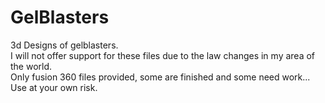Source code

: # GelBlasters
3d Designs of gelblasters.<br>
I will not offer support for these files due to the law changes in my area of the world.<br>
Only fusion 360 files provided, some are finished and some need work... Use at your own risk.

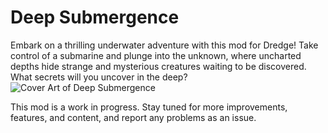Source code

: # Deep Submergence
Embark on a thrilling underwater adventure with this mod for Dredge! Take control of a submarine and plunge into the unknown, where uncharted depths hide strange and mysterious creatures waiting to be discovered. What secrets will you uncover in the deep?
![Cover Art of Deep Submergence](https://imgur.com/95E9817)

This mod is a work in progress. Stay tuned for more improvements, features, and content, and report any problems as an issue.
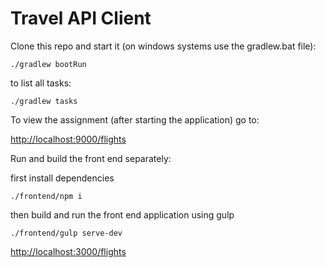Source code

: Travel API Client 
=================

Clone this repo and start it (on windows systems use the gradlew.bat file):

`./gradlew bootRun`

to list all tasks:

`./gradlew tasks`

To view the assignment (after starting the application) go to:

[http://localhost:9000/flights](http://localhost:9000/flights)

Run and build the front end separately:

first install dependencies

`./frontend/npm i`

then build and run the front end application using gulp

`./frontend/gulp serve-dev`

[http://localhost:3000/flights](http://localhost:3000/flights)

•••

### To do
Your reply should hold all the lines from the listing above in which "application" appears.

### The answer
To view the assignment (after starting the application) go to:
then build and run the front end application using gulp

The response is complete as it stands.